Conversations & Cocktails is a free public lecture and discussion series that showcases the original research of our distinguished UT arts and humanities faculty. Join us as we feature groundbreaking work exploring a wide range of topics in the arts and in humanities fields such as philosophy, history, and literature studies.
Presentations are 30–40 minutes long, are held as webinars on Zoom, and are designed for the general public. A spirited question-and-answer discussion follows each presentation. You can check the Zoom Help Center to learn more about setting up an account and joining a meeting. Contact us if you have any questions at humanitiesctr@utk.edu or 865-974-4222!
Schedule for 2024-2025
This year, as we adjust to life in our new space at Cherokee Mills, we’ll be reimagining some of our programming, including the Conversations & Cocktails series. Please stay tuned for future updates.
2023-2024 Series Details
October 5, 2023
“The Reparative Remake in Contemporary American Cinema” with Eleni Palis
Time: 7:00 pm ET
Register here for the Zoom link
Speaker: Eleni Palis, Assistant Professor of English and Cinema Studies
Talk Title: “The Reparative Remake in Contemporary American Cinema”
Reparations and reparative justice become increasingly common buzz words in American public life. These ideas extend from law, legal proceedings, and theories of justice to education, public memory, and literary theory. They also build on a much longer history of Black, Indigenous, immigrant, and other minoritized intellectuals’ advocacy and activism.
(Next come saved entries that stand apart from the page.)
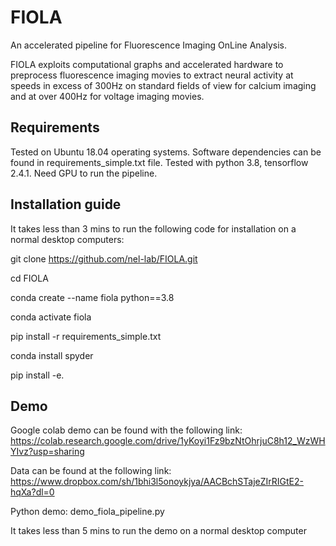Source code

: # FIOLA
An accelerated pipeline for Fluorescence Imaging OnLine Analysis. 

FIOLA exploits computational graphs and accelerated hardware to preprocess fluorescence imaging movies to extract neural activity at speeds in excess of 300Hz on standard fields of view for calcium imaging and at over 400Hz for voltage imaging movies.

## Requirements
Tested on Ubuntu 18.04 operating systems. Software dependencies can be found in requirements_simple.txt file. Tested with python 3.8, tensorflow 2.4.1. Need GPU to run the pipeline.

## Installation guide
It takes less than 3 mins to run the following code for installation on a normal desktop computers:

git clone https://github.com/nel-lab/FIOLA.git

cd FIOLA

conda create --name fiola python==3.8

conda activate fiola

pip install -r requirements_simple.txt

conda install spyder

pip install -e.

## Demo
Google colab demo can be found with the following link: https://colab.research.google.com/drive/1yKoyi1Fz9bzNtOhrjuC8h12_WzWHYIvz?usp=sharing

Data can be found at the following link: https://www.dropbox.com/sh/1bhi3l5onoykjya/AACBchSTajeZIrRIGtE2-hqXa?dl=0

Python demo: demo_fiola_pipeline.py

It takes less than 5 mins to run the demo on a normal desktop computer


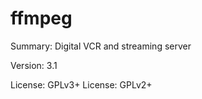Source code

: #           ffmpeg
 
Summary:        Digital VCR and streaming server
 
Version:        3.1
 
License:        GPLv3+
License:        GPLv2+
 
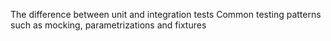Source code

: The difference between unit and integration tests
Common testing patterns such as mocking, parametrizations and fixtures
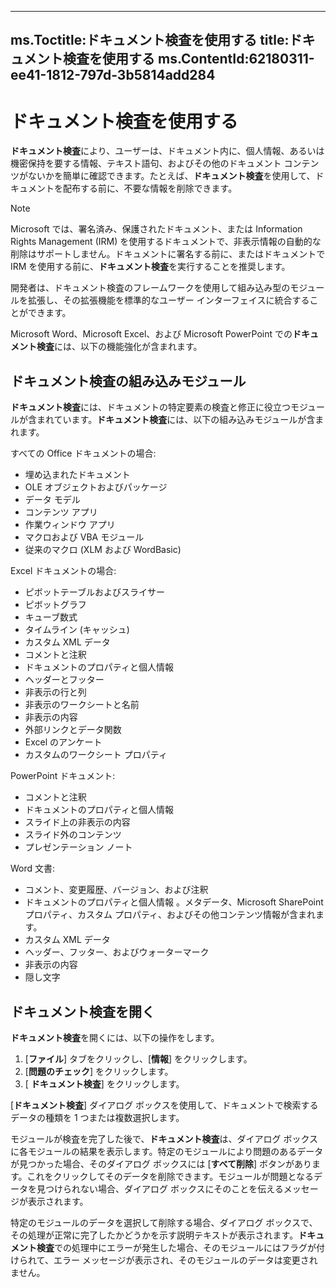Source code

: 

---
ms.Toctitle:ドキュメント検査を使用する
title:ドキュメント検査を使用する
ms.ContentId:62180311-ee41-1812-797d-3b5814add284
---
# ドキュメント検査を使用する




**ドキュメント検査**により、ユーザーは、ドキュメント内に、個人情報、あるいは機密保持を要する情報、テキスト語句、およびその他のドキュメント コンテンツがないかを簡単に確認できます。たとえば、**ドキュメント検査**を使用して、ドキュメントを配布する前に、不要な情報を削除できます。

>[!NOTE]
>Microsoft では、署名済み、保護されたドキュメント、または Information Rights Management (IRM) を使用するドキュメントで、非表示情報の自動的な削除はサポートしません。ドキュメントに署名する前に、またはドキュメントで IRM を使用する前に、**ドキュメント検査**を実行することを推奨します。





開発者は、ドキュメント検査のフレームワークを使用して組み込み型のモジュールを拡張し、その拡張機能を標準的なユーザー インターフェイスに統合することができます。



Microsoft Word、Microsoft Excel、および Microsoft PowerPoint での**ドキュメント検査**には、以下の機能強化が含まれます。

## ドキュメント検査の組み込みモジュール
**ドキュメント検査**には、ドキュメントの特定要素の検査と修正に役立つモジュールが含まれています。**ドキュメント検査**には、以下の組み込みモジュールが含まれます。



すべての Office ドキュメントの場合:

- 埋め込まれたドキュメント
- OLE オブジェクトおよびパッケージ
- データ モデル
- コンテンツ アプリ
- 作業ウィンドウ アプリ
- マクロおよび VBA モジュール
- 従来のマクロ (XLM および WordBasic)




Excel ドキュメントの場合:

- ピボットテーブルおよびスライサー
- ピボットグラフ
- キューブ数式
- タイムライン (キャッシュ)
- カスタム XML データ
- コメントと注釈
- ドキュメントのプロパティと個人情報
- ヘッダーとフッター
- 非表示の行と列
- 非表示のワークシートと名前
- 非表示の内容
- 外部リンクとデータ関数
- Excel のアンケート
- カスタムのワークシート プロパティ




PowerPoint ドキュメント:

- コメントと注釈
- ドキュメントのプロパティと個人情報
- スライド上の非表示の内容
- スライド外のコンテンツ
- プレゼンテーション ノート




Word 文書:

- コメント、変更履歴、バージョン、および注釈
- ドキュメントのプロパティと個人情報 。メタデータ、Microsoft SharePoint プロパティ、カスタム プロパティ、およびその他コンテンツ情報が含まれます。
- カスタム XML データ
- ヘッダー、フッター、およびウォーターマーク
- 非表示の内容
- 隠し文字




## ドキュメント検査を開く
**ドキュメント検査**を開くには、以下の操作をします。

1. [**ファイル**] タブをクリックし、[**情報**] をクリックします。
2. [**問題のチェック**] をクリックします。
3. [ **ドキュメント検査**] をクリックします。








[**ドキュメント検査**] ダイアログ ボックスを使用して、ドキュメントで検索するデータの種類を 1 つまたは複数選択します。



モジュールが検査を完了した後で、**ドキュメント検査**は、ダイアログ ボックスに各モジュールの結果を表示します。特定のモジュールにより問題のあるデータが見つかった場合、そのダイアログ ボックスには [**すべて削除**] ボタンがあります。これをクリックしてそのデータを削除できます。モジュールが問題となるデータを見つけられない場合、ダイアログ ボックスにそのことを伝えるメッセージが表示されます。



特定のモジュールのデータを選択して削除する場合、ダイアログ ボックスで、その処理が正常に完了したかどうかを示す説明テキストが表示されます。**ドキュメント検査**での処理中にエラーが発生した場合、そのモジュールにはフラグが付けられて、エラー メッセージが表示され、そのモジュールのデータは変更されません。





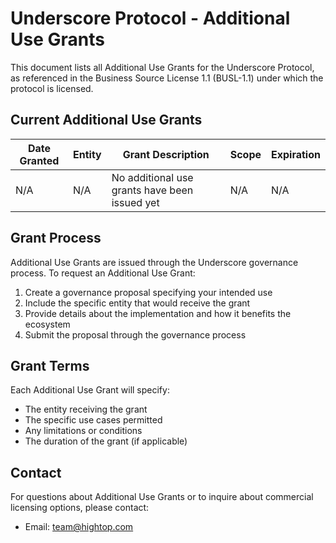 # Underscore Protocol - Additional Use Grants

This document lists all Additional Use Grants for the Underscore Protocol, as referenced in the Business Source License 1.1 (BUSL-1.1) under which the protocol is licensed.

## Current Additional Use Grants

| Date Granted | Entity | Grant Description                             | Scope | Expiration |
| ------------ | ------ | --------------------------------------------- | ----- | ---------- |
| N/A          | N/A    | No additional use grants have been issued yet | N/A   | N/A        |

## Grant Process

Additional Use Grants are issued through the Underscore governance process. To request an Additional Use Grant:

1. Create a governance proposal specifying your intended use
2. Include the specific entity that would receive the grant
3. Provide details about the implementation and how it benefits the ecosystem
4. Submit the proposal through the governance process

## Grant Terms

Each Additional Use Grant will specify:

- The entity receiving the grant
- The specific use cases permitted
- Any limitations or conditions
- The duration of the grant (if applicable)

## Contact

For questions about Additional Use Grants or to inquire about commercial licensing options, please contact:

- Email: team@hightop.com
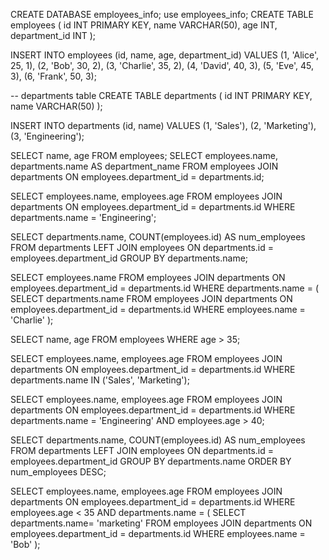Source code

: CREATE DATABASE employees_info; 
use employees_info;
CREATE TABLE employees (
  id INT PRIMARY KEY,
  name VARCHAR(50),
  age INT,
  department_id INT
);

INSERT INTO employees (id, name, age, department_id) VALUES
  (1, 'Alice', 25, 1),
  (2, 'Bob', 30, 2),
  (3, 'Charlie', 35, 2),
  (4, 'David', 40, 3),
  (5, 'Eve', 45, 3),
  (6, 'Frank', 50, 3);
  
  -- departments table
  CREATE TABLE departments (
  id INT PRIMARY KEY,
  name VARCHAR(50)
);

INSERT INTO departments (id, name) VALUES
  (1, 'Sales'),
  (2, 'Marketing'),
  (3, 'Engineering');
  
  SELECT name, age FROM employees;
  SELECT employees.name, departments.name AS department_name
FROM employees
JOIN departments ON employees.department_id = departments.id;

SELECT employees.name, employees.age
FROM employees
JOIN departments ON employees.department_id = departments.id
WHERE departments.name = 'Engineering';

SELECT departments.name, COUNT(employees.id) AS num_employees
FROM departments
LEFT JOIN employees ON departments.id = employees.department_id
GROUP BY departments.name;

SELECT employees.name
FROM employees
JOIN departments ON employees.department_id = departments.id
WHERE departments.name = (
  SELECT departments.name
  FROM employees
  JOIN departments ON employees.department_id = departments.id
  WHERE employees.name = 'Charlie'
);

SELECT name, age FROM employees WHERE age > 35;

SELECT employees.name, employees.age
FROM employees
JOIN departments ON employees.department_id = departments.id
WHERE departments.name IN ('Sales', 'Marketing');

SELECT employees.name, employees.age
FROM employees
JOIN departments ON employees.department_id = departments.id
WHERE departments.name = 'Engineering' AND employees.age > 40;

SELECT departments.name, COUNT(employees.id) AS num_employees
FROM departments
LEFT JOIN employees ON departments.id = employees.department_id
GROUP BY departments.name
ORDER BY num_employees DESC;

SELECT employees.name, employees.age
FROM employees
JOIN departments ON employees.department_id = departments.id
WHERE employees.age < 35 AND departments.name = (
SELECT departments.name= 'marketing'
  FROM employees
  JOIN departments  ON employees.department_id = departments.id
  WHERE employees.name = 'Bob'
);
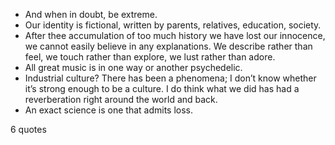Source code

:  - And when in doubt, be extreme.
 - Our identity is fictional, written by parents, relatives, education, society.
 - After thee accumulation of too much history we have lost our innocence, we cannot easily believe in any explanations. We describe rather than feel, we touch rather than explore, we lust rather than adore.
 - All great music is in one way or another psychedelic.
 - Industrial culture? There has been a phenomena; I don’t know whether it’s strong enough to be a culture. I do think what we did has had a reverberation right around the world and back.
 - An exact science is one that admits loss.

6 quotes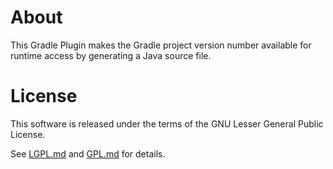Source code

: # About

This Gradle Plugin makes the Gradle project version number available
for runtime access by generating a Java source file.

# License

This software is released under the terms of the GNU Lesser General Public
License.

See  [LGPL.md](LGPL.md) and [GPL.md](GPL.md) for details.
When it comes to contemporary American media, how might reparations or reparative justice manifest on-screen? In this talk, cinema studies expert Eleni Palis discusses how film remakes—films that reboot or re-imagine a preexisting film—offer “re-visions” of film history, using Nia DaCosta’s Candyman (2021) as an example of a recent “reparative remake.”
About the Speaker:
Eleni Palis is an assistant professor of English and Cinema Studies at the University of Tennessee. She earned her Ph.D. from the University of Pennsylvania. She is the author of the book Classical Projections: The Practice and Politics of Film Quotation (Oxford University Press, 2022). Her work has also appeared in Camera Obscura: Feminism, Culture, and Media Studies, Screen, The Journal of Cinema and Media Studies (Cinema Journal), and [in]Transition: Journal of Videographic Film and Moving Image Studies. An article on Jordan Peele’s film authorship is forthcoming from Film Quarterly.
November 2, 2023
“Inventing Our Golden Years” with Ernest Freeberg
Time: 7:00 pm ET
Register here for the Zoom link
Speaker: Ernest Freeberg, Professor of History
Talk Title: “Inventing Our Golden Years”
Sixty years ago, Americans began to invent a new phase of life, those years between work and old age dependency that we call “retirement.” So entrenched in our culture has this idea become that we often consider this a natural part of the life span, but the modern experience of retirement is actually a post-World War Two creation. Reviewing the history of how Americans have come to understand and live their retirement years, this talk will explore our ambivalent and evolving relationship to our jobs, our culture of leisure, and our anxieties about aging. Starting in the mid-20th century, the search many Americans embarked upon for a “good retirement” has been a search for meaning; and so, the origin and evolution of retirement provides a vantage point from which we can reflect on what we think constitutes a life well and fully lived.
About the Speaker:
Ernest Freeberg’s teaching and research interests center on the cultural and intellectual history of the United States in the 19th and 20th centuries. His books have examined the history of disability, the origin of civil liberties and free speech doctrine in America, the impact of technology and invention on American life, and the founding of the movement to protect animal rights.
November 30, 2023
“The Hidden Dimensions of Greek Heroes and Myth” with Justin Arft
Time: 7:00 pm ET
Register here for the Zoom link
Speaker: Justin Arft, Assistant Professor of Classics
Talk Title: “The Hidden Dimensions of Greek Heroes and Myth”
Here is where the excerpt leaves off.